Physical and Earth Sciences

Abstract

The spatial patterns of snow accumulation and melt in forested watersheds directly control runoff generation processes and the annual quantity and quality of available water to downstream receiving waters. In the western U.S. nearly three quarters of the annual water input into the hydrologic cycle comes from snow accumulation and melt in forested watersheds. This provision of water is one of the most important forest ecosystem services and is necessary for ecological, economic and social health. Despite our understanding of the coupling of forests and watersheds, the relationship between forest spatial patterns and snow hydrology is poorly understood.

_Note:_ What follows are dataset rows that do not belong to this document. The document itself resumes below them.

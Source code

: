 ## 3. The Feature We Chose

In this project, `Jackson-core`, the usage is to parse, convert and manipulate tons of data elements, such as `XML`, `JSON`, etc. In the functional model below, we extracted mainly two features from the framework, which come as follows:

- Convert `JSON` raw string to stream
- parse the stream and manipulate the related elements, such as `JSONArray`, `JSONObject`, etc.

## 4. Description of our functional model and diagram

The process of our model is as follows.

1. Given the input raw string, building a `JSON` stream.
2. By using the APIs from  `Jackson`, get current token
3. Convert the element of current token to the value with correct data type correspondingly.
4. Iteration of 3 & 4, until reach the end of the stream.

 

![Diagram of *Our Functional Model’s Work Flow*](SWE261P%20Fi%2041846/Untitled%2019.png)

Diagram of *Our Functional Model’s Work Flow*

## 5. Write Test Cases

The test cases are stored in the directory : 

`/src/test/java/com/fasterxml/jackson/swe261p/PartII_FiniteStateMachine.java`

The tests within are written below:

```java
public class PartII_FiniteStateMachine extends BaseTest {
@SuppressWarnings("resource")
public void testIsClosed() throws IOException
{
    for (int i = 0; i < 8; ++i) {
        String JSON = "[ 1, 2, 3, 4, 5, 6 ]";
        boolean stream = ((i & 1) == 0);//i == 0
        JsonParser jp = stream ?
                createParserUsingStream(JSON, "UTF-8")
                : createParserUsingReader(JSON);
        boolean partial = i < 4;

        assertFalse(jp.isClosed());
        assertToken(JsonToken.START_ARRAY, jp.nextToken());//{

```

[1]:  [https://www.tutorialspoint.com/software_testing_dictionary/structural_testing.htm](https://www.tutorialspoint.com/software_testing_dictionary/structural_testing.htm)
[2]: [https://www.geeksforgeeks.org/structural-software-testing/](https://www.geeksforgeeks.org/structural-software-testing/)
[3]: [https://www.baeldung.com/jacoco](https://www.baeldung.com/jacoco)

Forest canopies exhibit heterogeneity manifested as a mosaic of differing species, spatial arrangements, and canopy densities that differentially intercept incoming precipitation, alter wind patterns, and absorb, trap or reflect radiation; controlling the processes of snow accumulation and ablation. Vegetation patterns have been used as surrogates for processes where we expect that spatially recognizable structures give rise to specific ecological processes and vice versa. We investigated how spatial patterns of snow depth, density, snow water equivalent (SWE), and snow disappearance date (SDD) varied within stands of heterogeneous canopy structure. We collected 780 empirical measurements of snow depth, density, and SWE at peak accumulation on two fully georeferenced, mixed-conifer plots at Lubrecht Experimental Forest in western Montana. Throughout the 49 day melt season, we monitored SDD, snow depth, and SWE every third day with 4900 samples per campaign. In 2014, snow depth, density and SWE ranged from 0.0-67.31 cm, 5.43-49.76%, and 0.75-17.90 cm respectively. A canopy competition index ranged from 0.0-86.8 with non-forested areas averaging 11.5 cm SWE, melting around day 41 compared to mature dense canopy with average SWE of 5.1 cm and a SDD around day 9. This preliminary work suggests a strong linkage between canopy structure and accumulation and snowmelt processes. In the future we seek to link canopy patterns and the specific physical mechanisms that lead to differential snow dynamics in forested landscapes. This understanding is essential for improving process-based models and tools for forest managers to optimize forest water resources in a changing climate.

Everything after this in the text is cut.